Data excerpts:
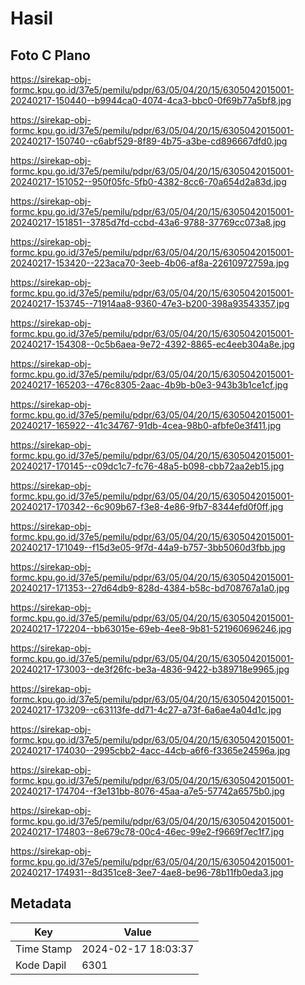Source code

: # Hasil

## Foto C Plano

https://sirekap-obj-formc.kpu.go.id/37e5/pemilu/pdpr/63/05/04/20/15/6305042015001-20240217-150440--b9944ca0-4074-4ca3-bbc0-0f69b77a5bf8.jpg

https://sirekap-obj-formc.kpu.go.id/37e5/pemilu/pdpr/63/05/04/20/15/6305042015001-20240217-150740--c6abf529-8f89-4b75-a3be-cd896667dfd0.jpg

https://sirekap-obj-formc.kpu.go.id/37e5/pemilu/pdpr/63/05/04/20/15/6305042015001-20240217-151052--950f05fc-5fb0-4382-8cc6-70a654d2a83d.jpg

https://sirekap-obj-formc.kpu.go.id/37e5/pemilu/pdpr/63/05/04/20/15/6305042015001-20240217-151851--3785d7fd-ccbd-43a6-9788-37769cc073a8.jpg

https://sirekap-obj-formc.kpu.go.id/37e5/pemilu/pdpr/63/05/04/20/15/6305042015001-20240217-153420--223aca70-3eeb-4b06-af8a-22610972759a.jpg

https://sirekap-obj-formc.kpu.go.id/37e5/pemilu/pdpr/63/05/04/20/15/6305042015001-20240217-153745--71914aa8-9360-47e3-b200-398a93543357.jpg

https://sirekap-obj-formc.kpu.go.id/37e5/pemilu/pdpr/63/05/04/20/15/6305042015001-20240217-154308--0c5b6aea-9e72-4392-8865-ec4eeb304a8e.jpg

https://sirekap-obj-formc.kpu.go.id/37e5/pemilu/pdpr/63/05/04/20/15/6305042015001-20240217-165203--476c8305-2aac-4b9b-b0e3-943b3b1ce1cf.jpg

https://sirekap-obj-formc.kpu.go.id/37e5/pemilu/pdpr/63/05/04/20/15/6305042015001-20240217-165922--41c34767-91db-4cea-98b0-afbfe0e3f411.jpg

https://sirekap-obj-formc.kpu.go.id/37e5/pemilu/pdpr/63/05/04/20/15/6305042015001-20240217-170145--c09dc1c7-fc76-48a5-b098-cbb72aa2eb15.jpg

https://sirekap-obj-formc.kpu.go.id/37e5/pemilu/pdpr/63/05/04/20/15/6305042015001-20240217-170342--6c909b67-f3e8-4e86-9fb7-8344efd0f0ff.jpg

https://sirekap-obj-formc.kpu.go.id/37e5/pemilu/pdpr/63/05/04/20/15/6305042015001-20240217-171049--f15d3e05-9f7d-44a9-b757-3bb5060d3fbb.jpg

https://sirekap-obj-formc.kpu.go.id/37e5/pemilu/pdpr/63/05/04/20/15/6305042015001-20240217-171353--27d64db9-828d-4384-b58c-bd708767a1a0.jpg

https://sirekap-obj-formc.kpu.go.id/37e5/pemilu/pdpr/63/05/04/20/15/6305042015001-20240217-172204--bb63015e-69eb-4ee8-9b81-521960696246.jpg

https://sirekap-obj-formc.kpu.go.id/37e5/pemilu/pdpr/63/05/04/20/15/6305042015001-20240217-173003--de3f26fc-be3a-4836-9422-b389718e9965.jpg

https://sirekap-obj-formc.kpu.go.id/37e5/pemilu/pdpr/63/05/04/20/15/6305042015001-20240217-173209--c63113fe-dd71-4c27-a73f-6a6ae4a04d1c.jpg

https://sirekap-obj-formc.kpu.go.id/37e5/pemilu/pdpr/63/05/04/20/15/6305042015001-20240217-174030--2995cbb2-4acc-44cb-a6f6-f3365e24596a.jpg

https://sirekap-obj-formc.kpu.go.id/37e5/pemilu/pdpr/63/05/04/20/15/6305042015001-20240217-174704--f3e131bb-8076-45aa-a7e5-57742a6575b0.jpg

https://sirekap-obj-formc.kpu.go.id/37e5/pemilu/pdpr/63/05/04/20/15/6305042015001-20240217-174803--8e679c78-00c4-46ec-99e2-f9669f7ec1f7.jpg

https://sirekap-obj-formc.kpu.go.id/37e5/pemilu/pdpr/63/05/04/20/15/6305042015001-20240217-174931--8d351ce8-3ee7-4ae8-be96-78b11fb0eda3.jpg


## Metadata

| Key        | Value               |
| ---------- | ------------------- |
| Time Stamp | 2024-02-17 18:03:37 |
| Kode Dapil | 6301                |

==

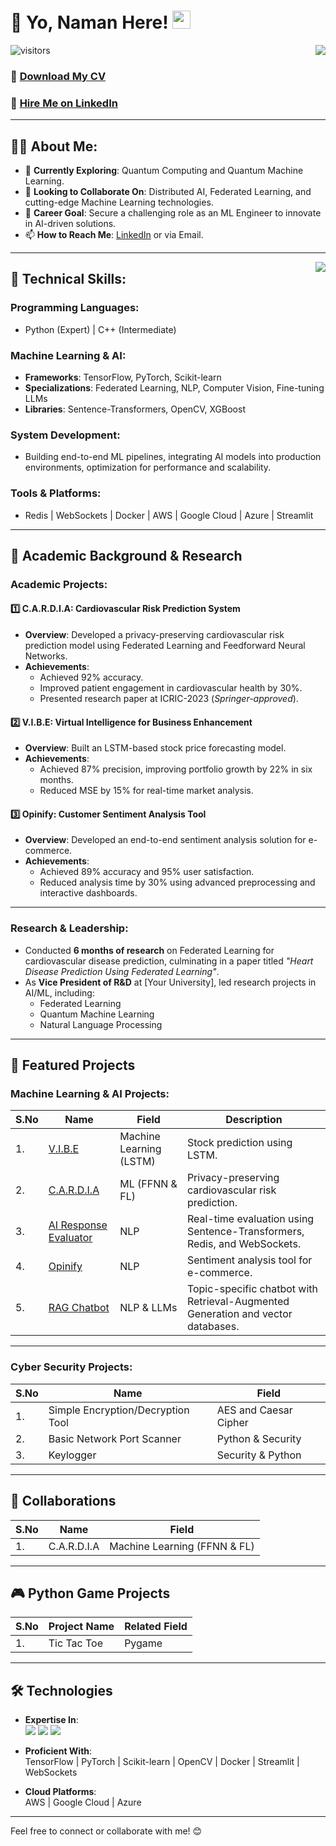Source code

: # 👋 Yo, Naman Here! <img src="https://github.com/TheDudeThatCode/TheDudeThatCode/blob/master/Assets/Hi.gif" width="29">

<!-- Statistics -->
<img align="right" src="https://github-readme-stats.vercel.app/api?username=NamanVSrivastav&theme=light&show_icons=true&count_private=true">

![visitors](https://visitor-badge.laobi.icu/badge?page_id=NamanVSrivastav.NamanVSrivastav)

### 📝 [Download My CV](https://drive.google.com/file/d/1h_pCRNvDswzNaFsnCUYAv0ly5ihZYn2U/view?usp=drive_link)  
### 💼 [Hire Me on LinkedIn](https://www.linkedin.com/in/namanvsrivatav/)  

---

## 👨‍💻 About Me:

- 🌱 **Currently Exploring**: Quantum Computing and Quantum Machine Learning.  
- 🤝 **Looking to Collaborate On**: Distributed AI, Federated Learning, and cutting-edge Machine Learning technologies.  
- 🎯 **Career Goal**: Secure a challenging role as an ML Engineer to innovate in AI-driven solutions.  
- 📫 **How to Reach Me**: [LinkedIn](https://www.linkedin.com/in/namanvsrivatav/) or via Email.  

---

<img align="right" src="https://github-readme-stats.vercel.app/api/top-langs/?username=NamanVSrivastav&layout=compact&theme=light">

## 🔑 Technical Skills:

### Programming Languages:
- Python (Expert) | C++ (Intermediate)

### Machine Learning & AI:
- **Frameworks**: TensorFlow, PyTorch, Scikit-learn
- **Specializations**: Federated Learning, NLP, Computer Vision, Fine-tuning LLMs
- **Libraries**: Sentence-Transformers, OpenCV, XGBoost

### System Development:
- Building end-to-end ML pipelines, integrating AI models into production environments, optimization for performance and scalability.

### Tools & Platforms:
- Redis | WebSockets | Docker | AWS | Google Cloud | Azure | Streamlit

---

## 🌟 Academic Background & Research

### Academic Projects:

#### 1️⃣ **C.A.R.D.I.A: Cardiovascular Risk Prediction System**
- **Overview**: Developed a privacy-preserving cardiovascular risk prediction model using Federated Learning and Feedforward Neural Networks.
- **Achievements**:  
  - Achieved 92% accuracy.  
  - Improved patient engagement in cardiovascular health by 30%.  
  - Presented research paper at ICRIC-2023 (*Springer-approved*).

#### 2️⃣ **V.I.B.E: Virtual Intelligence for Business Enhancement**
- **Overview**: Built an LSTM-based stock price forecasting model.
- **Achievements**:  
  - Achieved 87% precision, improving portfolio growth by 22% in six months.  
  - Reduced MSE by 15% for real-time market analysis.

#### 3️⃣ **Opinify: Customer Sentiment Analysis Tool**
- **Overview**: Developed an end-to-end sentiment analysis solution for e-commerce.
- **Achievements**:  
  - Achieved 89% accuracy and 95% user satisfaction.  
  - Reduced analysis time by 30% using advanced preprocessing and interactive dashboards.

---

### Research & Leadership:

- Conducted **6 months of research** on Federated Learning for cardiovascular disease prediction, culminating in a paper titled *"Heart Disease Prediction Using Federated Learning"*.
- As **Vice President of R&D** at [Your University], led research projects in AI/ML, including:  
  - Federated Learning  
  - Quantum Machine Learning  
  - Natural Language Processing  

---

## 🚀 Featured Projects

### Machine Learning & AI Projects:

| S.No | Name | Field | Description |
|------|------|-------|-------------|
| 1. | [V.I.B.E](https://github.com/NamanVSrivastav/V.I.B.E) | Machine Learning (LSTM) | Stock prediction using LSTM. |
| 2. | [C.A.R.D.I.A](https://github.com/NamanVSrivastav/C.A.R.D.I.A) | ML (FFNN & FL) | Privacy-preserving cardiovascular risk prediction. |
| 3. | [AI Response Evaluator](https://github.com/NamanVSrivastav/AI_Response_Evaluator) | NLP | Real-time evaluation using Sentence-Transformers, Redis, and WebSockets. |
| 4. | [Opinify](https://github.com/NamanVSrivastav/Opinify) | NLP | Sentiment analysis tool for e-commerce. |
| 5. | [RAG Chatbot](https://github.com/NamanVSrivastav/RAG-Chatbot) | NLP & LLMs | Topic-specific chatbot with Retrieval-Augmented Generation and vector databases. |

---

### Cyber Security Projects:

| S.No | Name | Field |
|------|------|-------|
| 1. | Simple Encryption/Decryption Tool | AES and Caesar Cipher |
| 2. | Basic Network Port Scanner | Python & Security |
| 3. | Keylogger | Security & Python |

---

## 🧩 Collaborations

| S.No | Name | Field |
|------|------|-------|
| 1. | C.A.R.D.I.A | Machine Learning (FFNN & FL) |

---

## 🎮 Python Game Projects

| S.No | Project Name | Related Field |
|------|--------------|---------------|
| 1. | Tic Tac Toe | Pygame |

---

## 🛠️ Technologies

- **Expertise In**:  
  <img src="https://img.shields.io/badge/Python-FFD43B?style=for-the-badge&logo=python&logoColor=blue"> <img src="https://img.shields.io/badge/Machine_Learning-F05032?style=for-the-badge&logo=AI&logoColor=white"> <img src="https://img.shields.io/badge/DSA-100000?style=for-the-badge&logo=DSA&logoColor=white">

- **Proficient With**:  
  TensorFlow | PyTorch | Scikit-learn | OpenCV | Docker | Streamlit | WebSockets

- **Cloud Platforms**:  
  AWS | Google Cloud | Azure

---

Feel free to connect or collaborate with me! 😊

Exercise objective: In which lines of the records does the word "theme" appear? Copy each of them.

Your solution:
<img align="right" src="https://github-readme-stats.vercel.app/api?username=NamanVSrivastav&theme=light&show_icons=true&count_private=true">
<img align="right" src="https://github-readme-stats.vercel.app/api/top-langs/?username=NamanVSrivastav&layout=compact&theme=light">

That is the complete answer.